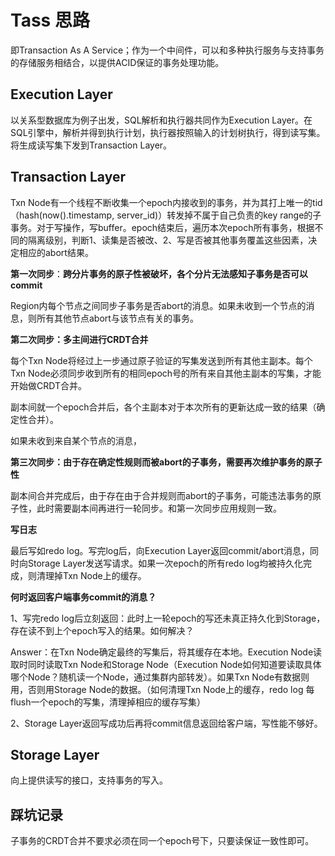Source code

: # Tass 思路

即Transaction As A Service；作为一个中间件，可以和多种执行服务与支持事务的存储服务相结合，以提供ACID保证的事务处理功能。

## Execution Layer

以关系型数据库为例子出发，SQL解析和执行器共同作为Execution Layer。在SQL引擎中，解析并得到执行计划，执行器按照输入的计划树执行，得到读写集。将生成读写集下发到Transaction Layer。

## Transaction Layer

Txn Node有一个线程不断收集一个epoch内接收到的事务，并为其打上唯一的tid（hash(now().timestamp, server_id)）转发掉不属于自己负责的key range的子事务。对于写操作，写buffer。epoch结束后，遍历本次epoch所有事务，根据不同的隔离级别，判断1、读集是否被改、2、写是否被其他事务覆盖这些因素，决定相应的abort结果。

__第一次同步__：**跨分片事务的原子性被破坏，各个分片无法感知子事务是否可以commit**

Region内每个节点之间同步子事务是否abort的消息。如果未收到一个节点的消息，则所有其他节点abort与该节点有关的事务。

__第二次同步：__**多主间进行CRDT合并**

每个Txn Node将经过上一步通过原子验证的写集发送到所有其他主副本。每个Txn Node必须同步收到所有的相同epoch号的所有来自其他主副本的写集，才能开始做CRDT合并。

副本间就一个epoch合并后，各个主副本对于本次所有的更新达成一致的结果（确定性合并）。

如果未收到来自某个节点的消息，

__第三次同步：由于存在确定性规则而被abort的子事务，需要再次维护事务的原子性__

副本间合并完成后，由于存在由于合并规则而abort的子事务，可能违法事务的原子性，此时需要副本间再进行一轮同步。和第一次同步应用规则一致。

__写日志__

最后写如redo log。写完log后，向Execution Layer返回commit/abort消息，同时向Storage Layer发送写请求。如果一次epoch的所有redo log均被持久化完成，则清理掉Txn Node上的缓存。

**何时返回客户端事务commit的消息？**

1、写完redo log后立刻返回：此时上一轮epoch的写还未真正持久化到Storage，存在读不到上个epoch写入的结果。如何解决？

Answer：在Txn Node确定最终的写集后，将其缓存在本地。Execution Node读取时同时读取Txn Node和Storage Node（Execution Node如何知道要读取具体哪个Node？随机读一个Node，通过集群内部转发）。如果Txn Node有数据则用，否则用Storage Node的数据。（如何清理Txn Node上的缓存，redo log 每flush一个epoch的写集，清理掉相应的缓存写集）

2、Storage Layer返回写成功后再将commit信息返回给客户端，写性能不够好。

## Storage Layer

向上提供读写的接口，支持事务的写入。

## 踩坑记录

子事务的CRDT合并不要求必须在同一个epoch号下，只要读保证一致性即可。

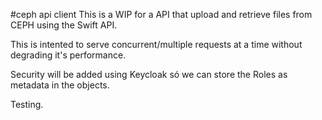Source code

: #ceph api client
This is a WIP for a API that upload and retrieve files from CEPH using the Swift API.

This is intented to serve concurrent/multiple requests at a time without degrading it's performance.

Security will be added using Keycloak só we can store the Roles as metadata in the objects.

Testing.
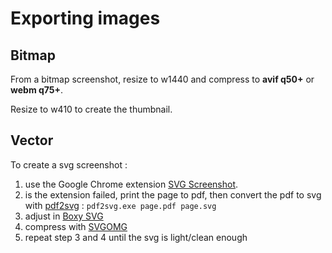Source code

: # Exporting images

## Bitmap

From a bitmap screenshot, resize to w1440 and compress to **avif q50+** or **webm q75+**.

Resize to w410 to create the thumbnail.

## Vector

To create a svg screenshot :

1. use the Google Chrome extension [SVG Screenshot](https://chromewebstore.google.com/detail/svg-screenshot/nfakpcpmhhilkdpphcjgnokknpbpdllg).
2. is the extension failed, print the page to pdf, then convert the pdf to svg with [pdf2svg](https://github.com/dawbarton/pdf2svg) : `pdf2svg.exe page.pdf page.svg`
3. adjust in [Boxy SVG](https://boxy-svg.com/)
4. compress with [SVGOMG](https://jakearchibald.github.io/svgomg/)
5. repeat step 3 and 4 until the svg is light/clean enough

...

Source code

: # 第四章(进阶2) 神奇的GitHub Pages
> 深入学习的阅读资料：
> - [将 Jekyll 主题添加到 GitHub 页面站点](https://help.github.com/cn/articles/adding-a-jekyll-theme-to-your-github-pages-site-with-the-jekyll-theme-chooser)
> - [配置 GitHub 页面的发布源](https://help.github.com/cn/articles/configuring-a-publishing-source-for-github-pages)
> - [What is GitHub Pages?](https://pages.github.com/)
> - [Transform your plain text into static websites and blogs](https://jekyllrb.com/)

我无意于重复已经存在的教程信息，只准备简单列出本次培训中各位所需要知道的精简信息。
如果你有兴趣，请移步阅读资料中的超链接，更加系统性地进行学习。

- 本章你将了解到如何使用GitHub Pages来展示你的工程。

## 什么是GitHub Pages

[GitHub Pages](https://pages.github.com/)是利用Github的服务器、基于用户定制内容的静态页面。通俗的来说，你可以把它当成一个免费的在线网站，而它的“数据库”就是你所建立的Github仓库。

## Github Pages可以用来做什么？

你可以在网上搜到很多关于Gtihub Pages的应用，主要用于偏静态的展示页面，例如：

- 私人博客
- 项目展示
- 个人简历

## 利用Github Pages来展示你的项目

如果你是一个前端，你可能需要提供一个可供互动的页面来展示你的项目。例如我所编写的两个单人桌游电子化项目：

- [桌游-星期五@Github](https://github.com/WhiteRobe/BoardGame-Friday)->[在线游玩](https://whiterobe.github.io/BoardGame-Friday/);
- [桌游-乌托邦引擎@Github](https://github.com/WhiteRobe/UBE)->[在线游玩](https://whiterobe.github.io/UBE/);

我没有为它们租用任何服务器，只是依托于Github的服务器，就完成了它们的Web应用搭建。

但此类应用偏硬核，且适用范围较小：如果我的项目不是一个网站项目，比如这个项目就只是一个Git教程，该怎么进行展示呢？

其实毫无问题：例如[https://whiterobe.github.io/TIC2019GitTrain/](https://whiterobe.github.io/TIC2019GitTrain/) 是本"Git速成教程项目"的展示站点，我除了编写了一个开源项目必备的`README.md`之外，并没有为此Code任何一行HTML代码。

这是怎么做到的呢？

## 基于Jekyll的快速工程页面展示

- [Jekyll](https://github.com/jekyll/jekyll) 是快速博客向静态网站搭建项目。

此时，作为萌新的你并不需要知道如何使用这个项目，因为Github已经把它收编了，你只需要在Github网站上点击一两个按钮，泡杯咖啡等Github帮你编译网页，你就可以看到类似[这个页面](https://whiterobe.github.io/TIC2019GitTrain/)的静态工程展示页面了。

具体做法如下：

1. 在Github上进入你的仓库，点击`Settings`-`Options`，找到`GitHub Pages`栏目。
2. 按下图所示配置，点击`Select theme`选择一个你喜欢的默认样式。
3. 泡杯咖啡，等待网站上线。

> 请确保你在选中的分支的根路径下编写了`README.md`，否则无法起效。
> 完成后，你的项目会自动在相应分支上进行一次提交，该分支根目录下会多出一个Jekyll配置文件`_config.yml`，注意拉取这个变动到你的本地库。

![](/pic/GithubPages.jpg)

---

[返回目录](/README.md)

Task requirements →
List all lines in the material containing the string "your".

Answer space →
> - [将 Jekyll 主题添加到 GitHub 页面站点](https://help.github.com/cn/articles/adding-a-jekyll-theme-to-your-github-pages-site-with-the-jekyll-theme-chooser)
> - [Transform your plain text into static websites and blogs](https://jekyllrb.com/)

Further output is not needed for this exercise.